- **Task brief**
If a line in the entries contains the word "Client", list it.

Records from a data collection
• • • • • • •

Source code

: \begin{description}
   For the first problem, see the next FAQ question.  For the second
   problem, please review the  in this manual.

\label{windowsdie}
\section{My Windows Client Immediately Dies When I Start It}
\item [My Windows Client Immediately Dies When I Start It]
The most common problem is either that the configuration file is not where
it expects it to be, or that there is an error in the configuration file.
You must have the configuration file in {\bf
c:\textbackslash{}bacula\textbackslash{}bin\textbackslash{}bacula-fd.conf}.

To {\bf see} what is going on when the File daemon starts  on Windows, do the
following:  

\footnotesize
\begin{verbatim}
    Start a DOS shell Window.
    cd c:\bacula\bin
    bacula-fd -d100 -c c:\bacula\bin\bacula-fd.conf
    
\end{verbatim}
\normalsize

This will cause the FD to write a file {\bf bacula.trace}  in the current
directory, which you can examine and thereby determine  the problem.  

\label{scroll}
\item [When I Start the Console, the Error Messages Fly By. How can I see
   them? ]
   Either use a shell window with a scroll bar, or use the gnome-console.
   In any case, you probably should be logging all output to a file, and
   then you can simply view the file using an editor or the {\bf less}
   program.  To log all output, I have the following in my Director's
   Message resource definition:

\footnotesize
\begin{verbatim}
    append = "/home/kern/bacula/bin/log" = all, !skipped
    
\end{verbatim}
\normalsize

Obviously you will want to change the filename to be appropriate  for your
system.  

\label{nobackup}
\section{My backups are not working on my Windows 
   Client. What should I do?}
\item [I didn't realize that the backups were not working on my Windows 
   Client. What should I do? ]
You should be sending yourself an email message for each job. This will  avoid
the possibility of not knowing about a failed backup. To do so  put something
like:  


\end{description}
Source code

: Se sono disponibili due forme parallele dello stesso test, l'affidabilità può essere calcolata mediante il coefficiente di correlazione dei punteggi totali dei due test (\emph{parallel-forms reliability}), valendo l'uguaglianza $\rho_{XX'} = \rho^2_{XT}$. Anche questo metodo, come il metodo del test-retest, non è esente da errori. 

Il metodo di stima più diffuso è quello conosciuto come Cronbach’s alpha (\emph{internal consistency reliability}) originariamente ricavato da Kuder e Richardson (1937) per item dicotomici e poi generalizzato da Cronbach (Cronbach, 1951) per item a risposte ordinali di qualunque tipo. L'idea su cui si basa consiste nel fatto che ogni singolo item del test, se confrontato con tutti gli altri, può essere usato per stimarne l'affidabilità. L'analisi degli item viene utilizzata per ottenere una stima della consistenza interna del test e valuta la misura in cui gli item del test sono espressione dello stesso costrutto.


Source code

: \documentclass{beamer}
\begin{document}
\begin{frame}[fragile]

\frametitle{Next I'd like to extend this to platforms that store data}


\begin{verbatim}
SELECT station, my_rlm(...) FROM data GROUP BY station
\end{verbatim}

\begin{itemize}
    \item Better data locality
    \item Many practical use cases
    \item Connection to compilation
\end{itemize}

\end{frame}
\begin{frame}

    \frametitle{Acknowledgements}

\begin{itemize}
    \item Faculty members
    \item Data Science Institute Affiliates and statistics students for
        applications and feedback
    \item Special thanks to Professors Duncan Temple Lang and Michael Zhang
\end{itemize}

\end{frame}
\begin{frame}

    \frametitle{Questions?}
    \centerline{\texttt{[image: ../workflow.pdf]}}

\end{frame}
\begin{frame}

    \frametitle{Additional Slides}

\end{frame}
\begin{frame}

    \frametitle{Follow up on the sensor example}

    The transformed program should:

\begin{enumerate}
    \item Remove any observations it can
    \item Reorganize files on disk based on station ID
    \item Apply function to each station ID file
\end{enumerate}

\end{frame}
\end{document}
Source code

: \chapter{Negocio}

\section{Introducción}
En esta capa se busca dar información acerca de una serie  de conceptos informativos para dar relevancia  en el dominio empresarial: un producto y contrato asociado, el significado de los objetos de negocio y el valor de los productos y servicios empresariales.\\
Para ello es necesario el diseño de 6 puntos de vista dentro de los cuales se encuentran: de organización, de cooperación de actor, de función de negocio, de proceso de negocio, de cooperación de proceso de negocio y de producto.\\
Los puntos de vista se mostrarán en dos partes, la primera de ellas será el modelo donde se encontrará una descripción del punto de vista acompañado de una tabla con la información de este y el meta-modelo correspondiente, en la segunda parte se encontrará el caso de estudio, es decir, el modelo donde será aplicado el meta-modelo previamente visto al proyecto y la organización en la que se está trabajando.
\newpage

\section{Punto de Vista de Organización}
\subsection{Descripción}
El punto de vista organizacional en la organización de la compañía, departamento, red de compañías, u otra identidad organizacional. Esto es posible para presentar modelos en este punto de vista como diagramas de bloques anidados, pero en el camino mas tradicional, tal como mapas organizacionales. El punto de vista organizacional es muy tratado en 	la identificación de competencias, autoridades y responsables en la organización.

• • • • • • •

- **Response to this exercise**
\section{My Windows Client Immediately Dies When I Start It}
\item [My Windows Client Immediately Dies When I Start It]
   Client. What should I do?}
   Client. What should I do? ]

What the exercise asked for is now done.